Download Correlation Analysis Results
Description
Use this endpoint to download correlation results for a previously analyzed data set.
Authorization
Bearer Token |
The access_token received in the authorization response. |
Endpoint
https://{{host}}:{{port}}/api/v1/{{dataset-id}}/{{artifact-correlations}}/export
HTTP Method
GET
Parameters
dataset-id (path) |
A unique identifier for the data set, this ID should have the same value as the message value received in the response JSON in the Upload Data Set step. |
artifact-correlations |
Supported values are: correlations |
Request Body
NA
Response
response (An array of response values in JSON format, one for each correlation method you chose. For more information, see Correlation Analysis Results JSON Schema.) The job attributes are described in the Check Status of a Job response. |
|
Download K-Means Clustering Results
Description
Use this endpoint to download K-Means clustering analysis results for a previously analyzed data set.
Authorization
Bearer Token |
The access_token received in the authorization response. |
Endpoint
https://{{host}}:{{port}}/api/v1/{{dataset-id}}/{{artifact-kmeans}}/export
HTTP Method
GET
Parameters
dataset-id (path) |
A unique identifier for the data set, this ID should have the same value as the message value received in the response JSON in the Upload Data Set step. |
artifact-kmeans (path) |
Supported values are: kmeans |
Request Body
NA
Response
response (Kmeans section in JSON format. For more information, see K-Means Cluster Analysis Results JSON Schema.) and the job attributes as listed in the section describing Job Metadata. |
|
Get List of Rules
Description
Use this endpoint to download a list of Rules available in that instance of ibi Data Quality.
Authorization
Bearer Token |
The access_token received in the authorization response. |
Endpoint
https://{{host}}:{{port}}/api/v1/rules
HTTP Method
GET
Parameters
status |
Supported values are: ACTIVE or INACTIVE |
Request Body
NA
Response
status |
OK when retrieving the list of rules is successful. |
code |
200 when retrieving the list of rules is successful. |
message |
NA |
developerMessage |
NA |
responsetype |
|
response (An array of values in JSON format, one per rule.) |
Refer to the Rule JSON schema. |
exception |
NA |
Match Rules
Description
Use this endpoint to find Rules that match the input data attributes in a previously generated data profile.
Authorization
Bearer Token |
The access_token received in the authorization response. |
Endpoint
https://{{host}}:{{port}}/api/v1/{{dataset-id}}/profilematch/all
HTTP Method
GET
Parameters
dataset-id (path) |
A unique identifier for the data set, this ID should have the same value as the message value received in the response JSON in the Upload Data Set step. |
Request Body
NA
Response
status |
OK when retrieving the list of matching rules is successful. |
code |
200 when retrieving the list of matching rules is successful. |
message |
This value is the same as the unique identifier for the data set, message value received in the response JSON should match the id of the data set sent in the request parameter. |
developerMessage |
NA |
responsetype |
|
response (An array of values in JSON format, one per input data attribute in the data set.) |
|
exception |
NA |
DQ Analysis With Rules
Description
Use this endpoint to submit a request with Rules to run a data quality analysis against a previously uploaded data set.

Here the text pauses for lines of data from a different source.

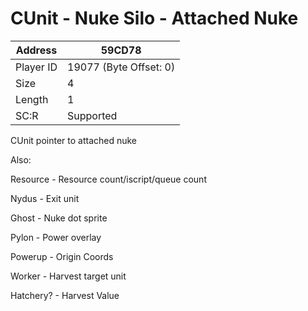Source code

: 
#  CUnit - Nuke Silo - Attached Nuke
Address   | 59CD78
----------|-------------
Player ID | 19077 (Byte Offset: 0)
Size 	  | 4
Length 	  | 1
SC:R      | Supported

CUnit pointer to attached nuke

Also:
Resource - Resource count/iscript/queue count
Nydus - Exit unit
Ghost - Nuke dot sprite
Pylon - Power overlay
Powerup - Origin Coords
Worker - Harvest target unit
Hatchery? - Harvest Value
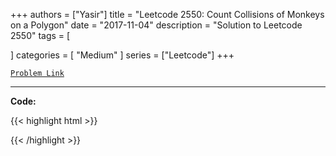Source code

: 
+++
authors = ["Yasir"]
title = "Leetcode 2550: Count Collisions of Monkeys on a Polygon"
date = "2017-11-04"
description = "Solution to Leetcode 2550"
tags = [
    
]
categories = [
    "Medium"
]
series = ["Leetcode"]
+++



[`Problem Link`](https://leetcode.com/problems/count-collisions-of-monkeys-on-a-polygon/description/)

---

**Code:**

{{< highlight html >}}

{{< /highlight >}}

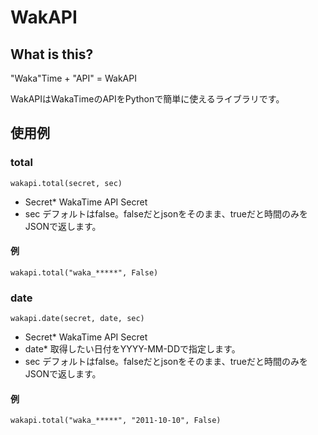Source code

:# WakAPI

## What is this?

"Waka"Time + "API" = WakAPI

WakAPIはWakaTimeのAPIをPythonで簡単に使えるライブラリです。

## 使用例

### total

`wakapi.total(secret, sec)` 
- Secret* WakaTime API Secret
- sec デフォルトはfalse。falseだとjsonをそのまま、trueだと時間のみをJSONで返します。

#### 例

`wakapi.total("waka_*****", False)`

### date

`wakapi.date(secret, date, sec)` 
- Secret* WakaTime API Secret
- date* 取得したい日付をYYYY-MM-DDで指定します。
- sec デフォルトはfalse。falseだとjsonをそのまま、trueだと時間のみをJSONで返します。

#### 例

`wakapi.total("waka_*****", "2011-10-10", False)`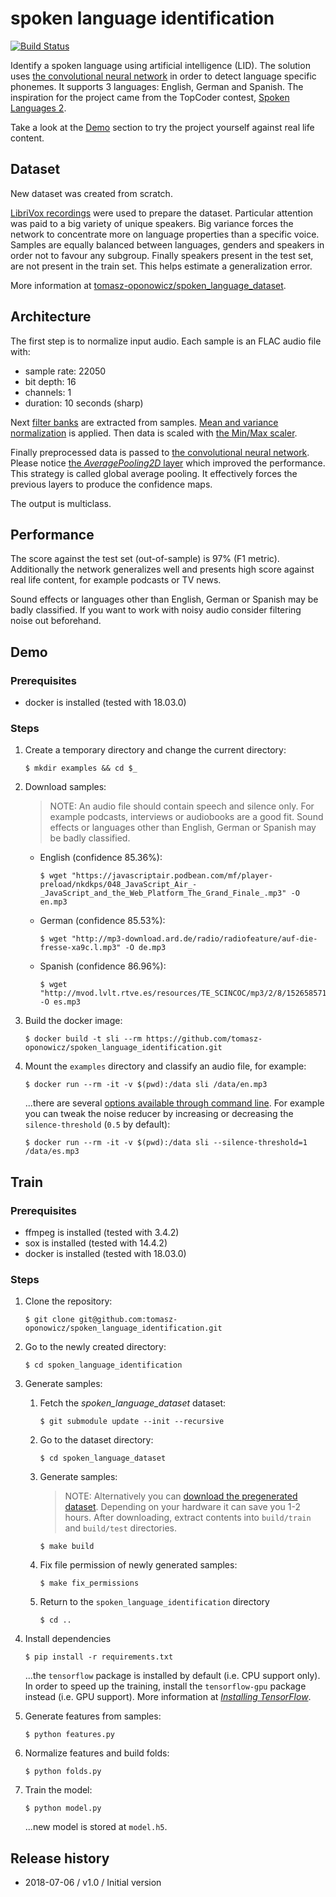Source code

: # spoken language identification

[![Build Status](https://travis-ci.org/tomasz-oponowicz/spoken_language_identification.svg?branch=master)](https://travis-ci.org/tomasz-oponowicz/spoken_language_identification)

Identify a spoken language using artificial intelligence (LID).
The solution uses [the convolutional neural network][cnn] in order to detect language specific phonemes.
It supports 3 languages: English, German and Spanish.
The inspiration for the project came from the TopCoder contest, [Spoken Languages 2][tc].

Take a look at the [Demo](#demo) section to try the project yourself against real life content.

## Dataset

New dataset was created from scratch.

[LibriVox recordings][lv] were used to prepare the dataset. 
Particular attention was paid to a big variety of unique speakers.
Big variance forces the network to concentrate more on language properties than a specific voice. 
Samples are equally balanced between languages, genders and speakers in order not to favour any subgroup.
Finally speakers present in the test set, are not present in the train set.
This helps estimate a generalization error.

More information at [tomasz-oponowicz/spoken_language_dataset][sld].

## Architecture

The first step is to normalize input audio. Each sample is an FLAC audio file with:

* sample rate: 22050
* bit depth: 16
* channels: 1
* duration: 10 seconds (sharp)

Next [filter banks][src_fb] are extracted from samples. 
[Mean and variance normalization][src_mvn] is applied.
Then data is scaled with [the Min/Max scaler][src_mms].

Finally preprocessed data is passed to [the convolutional neural network][src_cnn].
Please notice [the *AveragePooling2D* layer][src_apl] which improved the performance.
This strategy is called global average pooling.
It effectively forces the previous layers to produce the confidence maps.

The output is multiclass.

## Performance

The score against the test set (out-of-sample) is 97% (F1 metric). 
Additionally the network generalizes well and presents high score against real life content, for example podcasts or TV news.

Sound effects or languages other than English, German or Spanish may be badly classified.
If you want to work with noisy audio consider filtering noise out beforehand.

## Demo

### Prerequisites

* docker is installed (tested with 18.03.0)

### Steps

1. Create a temporary directory and change the current directory:

       $ mkdir examples && cd $_
1. Download samples:
    > NOTE: An audio file should contain speech and silence only. For example podcasts, interviews or audiobooks are a good fit. Sound effects or languages other than English, German or Spanish may be badly classified.
    * English (confidence 85.36%):

          $ wget "https://javascriptair.podbean.com/mf/player-preload/nkdkps/048_JavaScript_Air_-_JavaScript_and_the_Web_Platform_The_Grand_Finale_.mp3" -O en.mp3
    * German (confidence 85.53%):

          $ wget "http://mp3-download.ard.de/radio/radiofeature/auf-die-fresse-xa9c.l.mp3" -O de.mp3
    * Spanish (confidence 86.96%):

          $ wget "http://mvod.lvlt.rtve.es/resources/TE_SCINCOC/mp3/2/8/1526585716282.mp3" -O es.mp3
1. Build the docker image:

       $ docker build -t sli --rm https://github.com/tomasz-oponowicz/spoken_language_identification.git
1. Mount the `examples` directory and classify an audio file, for example:

       $ docker run --rm -it -v $(pwd):/data sli /data/en.mp3

	...there are several [options available through command line][src_opt].
	For example you can tweak the noise reducer by increasing or decreasing the `silence-threshold` (`0.5` by default):

       $ docker run --rm -it -v $(pwd):/data sli --silence-threshold=1 /data/es.mp3

## Train

### Prerequisites

* ffmpeg is installed (tested with 3.4.2)
* sox is installed (tested with 14.4.2)
* docker is installed (tested with 18.03.0)

### Steps

1. Clone the repository:

       $ git clone git@github.com:tomasz-oponowicz/spoken_language_identification.git
1. Go to the newly created directory:

       $ cd spoken_language_identification
1. Generate samples:
    1. Fetch the *spoken_language_dataset* dataset:
    
           $ git submodule update --init --recursive
    1. Go to the dataset directory:

           $ cd spoken_language_dataset
    1. Generate samples:
		> NOTE: Alternatively you can [download the pregenerated dataset][kg]. Depending on your hardware it can save you 1-2 hours. After downloading, extract contents into `build/train` and `build/test` directories.

           $ make build
    1. Fix file permission of newly generated samples:
    
           $ make fix_permissions
    1. Return to the `spoken_language_identification` directory

           $ cd ..
1. Install dependencies

       $ pip install -r requirements.txt
    ...the `tensorflow` package is installed by default (i.e. CPU support only). In order to speed up the training, install the `tensorflow-gpu` package instead (i.e. GPU support). More information at [*Installing TensorFlow*](https://www.tensorflow.org/install/install_linux).
1. Generate features from samples:

       $ python features.py
1. Normalize features and build folds:

       $ python folds.py
1. Train the model:
       
       $ python model.py
    ...new model is stored at `model.h5`.

## Release history

* 2018-07-06 / v1.0 / Initial version

[tc]: https://community.topcoder.com/longcontest/?module=ViewProblemStatement&rd=16555&pm=13978
[cnn]: https://en.wikipedia.org/wiki/Convolutional_neural_network
[sld]: https://github.com/tomasz-oponowicz/spoken_language_dataset
[lv]: https://librivox.org
[src_fb]: https://github.com/tomasz-oponowicz/spoken_language_identification/blob/8f886bc2ca54f22b693d46264fb19aadfb30dc97/features.py#L14
[src_mvn]: https://github.com/tomasz-oponowicz/spoken_language_identification/blob/8f886bc2ca54f22b693d46264fb19aadfb30dc97/folds.py#L128
[src_mms]: https://github.com/tomasz-oponowicz/spoken_language_identification/blob/8f886bc2ca54f22b693d46264fb19aadfb30dc97/folds.py#L133
[src_cnn]: https://github.com/tomasz-oponowicz/spoken_language_identification/blob/master/model.py#L61-L131
[src_apl]: https://github.com/tomasz-oponowicz/spoken_language_identification/blob/master/model.py#L114
[kg]: https://www.kaggle.com/toponowicz/spoken-language-identification
[src_opt]: https://github.com/tomasz-oponowicz/spoken_language_identification/blob/master/cli.py#L86
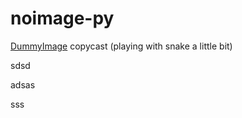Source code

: noimage-py
==========

[DummyImage](http://dummyimage.com/ "DummyImage") copycast (playing with snake a little bit)


sdsd

adsas

sss
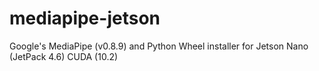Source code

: # mediapipe-jetson
Google's MediaPipe (v0.8.9) and Python Wheel installer for Jetson Nano (JetPack 4.6) CUDA (10.2)
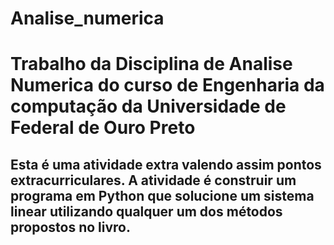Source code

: # Analise_numerica

<h1>Trabalho da Disciplina de Analise Numerica do curso de Engenharia da computação da Universidade de Federal de Ouro Preto</h1>
<h2>Esta é uma atividade extra valendo assim pontos extracurriculares. A atividade é construir um programa em Python que solucione um sistema linear utilizando qualquer um dos métodos propostos no livro.</h2>
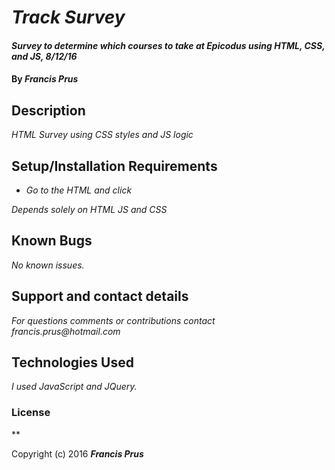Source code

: # _Track Survey_

#### _Survey to determine which courses to take at Epicodus using HTML, CSS, and JS, 8/12/16_

#### By _**Francis Prus**_

## Description

_HTML Survey using CSS styles and JS logic_

## Setup/Installation Requirements

* _Go to the HTML and click_

_Depends solely on HTML JS and CSS_

## Known Bugs

_No known issues._

## Support and contact details

_For questions comments or contributions contact francis.prus@hotmail.com_

## Technologies Used

_I used JavaScript and JQuery._

### License

**

Copyright (c) 2016 **_Francis Prus_**
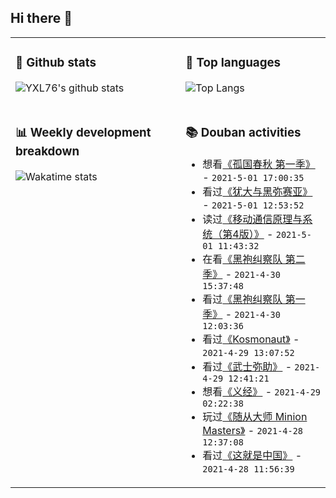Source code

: ## Hi there 👋

<table>
<tr>
<td valign="top" width="54%">

### 🔭 Github stats

![YXL76's github stats](https://github-readme-stats.yxl76.vercel.app/api?username=YXL76&count_private=true&show_icons=true&include_all_commits=true&theme=tokyonight&line_height=28)

</td>

<td valign="top" width="46%">

### 🌱 Top languages

![Top Langs](https://github-readme-stats.yxl76.vercel.app/api/top-langs/?username=YXL76&layout=compact&theme=tokyonight&langs_count=10&hide=HTML,CSS,SCSS)

</td>
</tr>
<tr>
<td valign="top" width="54%">

### 📊 Weekly development breakdown

![Wakatime stats](https://github-readme-stats.yxl76.vercel.app/api/wakatime?username=YXL76&layout=compact&theme=tokyonight)


</td>
<td valign="top" width="46%">

### 📚 Douban activities

- 想看[《孤国春秋 第一季》](http://movie.douban.com/subject/25924036/) - `2021-5-01 17:00:35`
- 看过[《犹大与黑弥赛亚》](http://movie.douban.com/subject/30464264/) - `2021-5-01 12:53:52`
- 读过[《移动通信原理与系统（第4版）》](https://book.douban.com/subject/34949417/) - `2021-5-01 11:43:32`
- 在看[《黑袍纠察队 第二季》](http://movie.douban.com/subject/34626347/) - `2021-4-30 15:37:48`
- 看过[《黑袍纠察队 第一季》](http://movie.douban.com/subject/3703650/) - `2021-4-30 12:03:36`
- 看过[《Kosmonaut》](http://movie.douban.com/subject/35184556/) - `2021-4-29 13:07:52`
- 看过[《武士弥助》](http://movie.douban.com/subject/30373719/) - `2021-4-29 12:41:21`
- 想看[《义经》](http://movie.douban.com/subject/1763310/) - `2021-4-29 02:22:38`
- 玩过[《随从大师 Minion Masters》](http://www.douban.com/game/27156838/) - `2021-4-28 12:37:08`
- 看过[《这就是中国》](http://movie.douban.com/subject/30425880/) - `2021-4-28 11:56:39`

</td>
</tr>
</table>

<!--
**YXL76/YXL76** is a ✨ _special_ ✨ repository because its `README.md` (this file) appears on your GitHub profile.

Here are some ideas to get you started:

- 🔭 I’m currently working on ...
- 🌱 I’m currently learning ...
- 👯 I’m looking to collaborate on ...
- 🤔 I’m looking for help with ...
- 💬 Ask me about ...
- 📫 How to reach me: ...
- 😄 Pronouns: ...
- ⚡ Fun fact: ...
-->
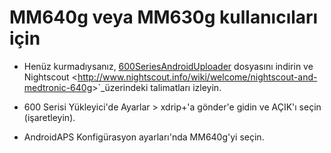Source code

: # MM640g veya MM630g kullanıcıları için

- Henüz kurmadıysanız, [600SeriesAndroidUploader](https://pazaan.github.io/600SeriesAndroidUploader/) dosyasını indirin ve Nightscout \<<http://www.nightscout.info/wiki/welcome/nightscout-and-medtronic-640g>>\`\_üzerindeki talimatları izleyin.

- 600 Serisi Yükleyici'de Ayarlar > xdrip+'a gönder'e gidin ve AÇIK'ı seçin (işaretleyin).

- AndroidAPS Konfigürasyon ayarları'nda MM640g'yi seçin.
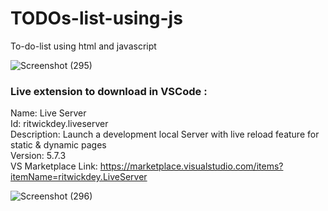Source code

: # TODOs-list-using-js
To-do-list using html and javascript

![Screenshot (295)](https://user-images.githubusercontent.com/56837137/150693462-85029fc4-1e72-4d3b-8b7e-f148bbbb6792.png)


### Live extension to download in VSCode :
Name: Live Server <br>
Id: ritwickdey.liveserver <br>
Description: Launch a development local Server with live reload feature for static & dynamic pages <br>
Version: 5.7.3 <br>
VS Marketplace Link: https://marketplace.visualstudio.com/items?itemName=ritwickdey.LiveServer <br>

![Screenshot (296)](https://user-images.githubusercontent.com/56837137/150693615-4fc80978-3c11-441e-a7ed-f8a3d5838f05.png)


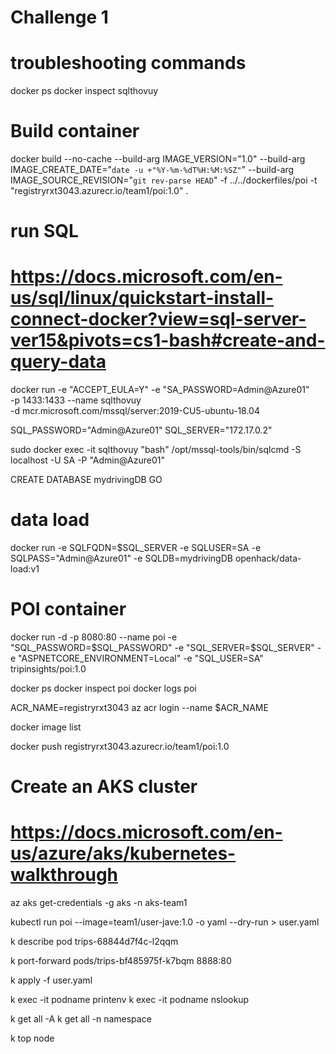 # Challenge 1

# troubleshooting commands

docker ps
docker inspect sqlthovuy

# Build container

docker build --no-cache --build-arg IMAGE_VERSION="1.0" --build-arg IMAGE_CREATE_DATE="`date -u +"%Y-%m-%dT%H:%M:%SZ"`" --build-arg IMAGE_SOURCE_REVISION="`git rev-parse HEAD`" -f ../../dockerfiles/poi -t "registryrxt3043.azurecr.io/team1/poi:1.0" .

# run SQL
# https://docs.microsoft.com/en-us/sql/linux/quickstart-install-connect-docker?view=sql-server-ver15&pivots=cs1-bash#create-and-query-data

docker run -e "ACCEPT_EULA=Y" -e "SA_PASSWORD=Admin@Azure01" \
   -p 1433:1433 --name sqlthovuy \
   -d mcr.microsoft.com/mssql/server:2019-CU5-ubuntu-18.04

SQL_PASSWORD="Admin@Azure01"
SQL_SERVER="172.17.0.2"

sudo docker exec -it sqlthovuy "bash"
/opt/mssql-tools/bin/sqlcmd -S localhost -U SA -P "Admin@Azure01"

CREATE DATABASE mydrivingDB
GO

# data load
docker run -e SQLFQDN=$SQL_SERVER -e SQLUSER=SA -e SQLPASS="Admin@Azure01" -e SQLDB=mydrivingDB openhack/data-load:v1
  
# POI container
docker run -d -p 8080:80 --name poi -e "SQL_PASSWORD=$SQL_PASSWORD" -e "SQL_SERVER=$SQL_SERVER" -e "ASPNETCORE_ENVIRONMENT=Local" -e "SQL_USER=SA" tripinsights/poi:1.0

docker ps
docker inspect poi
docker logs poi

ACR_NAME=registryrxt3043
az acr login --name $ACR_NAME

docker image list

docker push registryrxt3043.azurecr.io/team1/poi:1.0

# Create an AKS cluster
# https://docs.microsoft.com/en-us/azure/aks/kubernetes-walkthrough

az aks get-credentials -g aks -n aks-team1


kubectl run poi --image=team1/user-jave:1.0 -o yaml --dry-run > user.yaml

k describe pod trips-68844d7f4c-l2qqm

k port-forward pods/trips-bf485975f-k7bqm 8888:80

k apply -f user.yaml

k exec -it podname printenv
k exec -it podname nslookup

k get all -A
k get all -n namespace

k top node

Note: API clients do not have to execute a data profile request as a prerequisite for running Rules-based DQ analysis.
Authorization
Bearer Token |
The access_token received in the authorization response. |
Endpoint
Synchronous:
https://{{host}}:{{port}}/api/v1/{{dataset-id}}/butler
Asynchronous:
https://{{host}}:{{port}}/api/v1/{{dataset-id}}/butler/async
HTTP Method
POST
Parameters
dataset-id (path) |
A unique identifier for the data set, this ID should have the same value as the message value received in the response JSON in the Upload Data Set step. |
Request Body
For each Rule that should be executed in the data quality analysis:
ruleName |
Name of the Rule. |
groupName |
This is only applicable to Rules that require multiple input values. Specify a unique name for a group of data attributes that are mapped to Rule inputs (see the example below). |
inputMap |
Specify input data attributes that map with the Rule inputs. |
ruleId |
Unique identifier for the Rule. |
Example:
{"matches" : [ { "ruleName" : "compare_pair_int_values_eq", "groupName" : "bill_vs_paid", "inputMap" : { "in_value_a" : "billed", "in_value_b" : "paid" }, "ruleId" : "compare_pair_int_values_eq" }, { "ruleName" : "compare_pair_int_values_eq", "groupName" : "bill_vs_quote", "inputMap" : { "in_value_a" : "billed", "in_value_b" : "quote" }, "ruleId" : "compare_pair_int_values_eq" }, { "ruleName" : "cleanse_usa_phone", "inputMap" : { "in_phone" : "phone1" }, "ruleId" : "cleanse_usa_phone" }, { "ruleName" : "cleanse_email", "inputMap" : { "in_email" : "email" }, "ruleId" : "cleanse_email" } ]}
Response
status |
OK when Rules execution is successful. |
code |
200 when Rules execution is successful. |
message |
This value is a unique identifier for the Analyze job that was executed. Users can submit multiple combinations of Rules for a given data set, each job will be associated with its unique Analyze Job ID. |
developerMessage |
This value is the same as the unique identifier for the data set, message value received in the response JSON should match the ID of the data set sent in the request parameter. |
responsetype |
com.tibco.tdq.common.model.butler.CleansingResults |
response |
For more information, see DQ Analysis Summary Results JSON Schema. The job attributes as listed in the section describing Job Metadata. |
exception |
NA |
Download All Results
Description
Use this endpoint to download analysis results for a data set.
Authorization
Bearer Token |
The access_token received in the authorization response. |
Endpoint
https://{{host}}:{{port}}/api/v1/valet/analyze/{{analysis-id}}/export
HTTP Method
GET
Parameters
analysis-id (path) |
This is the unique identifier for the previous analysis job. This ID should have the same value as the message value received in the response JSON from the DQ Analysis With Rules step. |
Request Body
NA
Response
A .zip file that contains the following folders:
- input. Contains the input data set.
- profile. Contains data profiling results.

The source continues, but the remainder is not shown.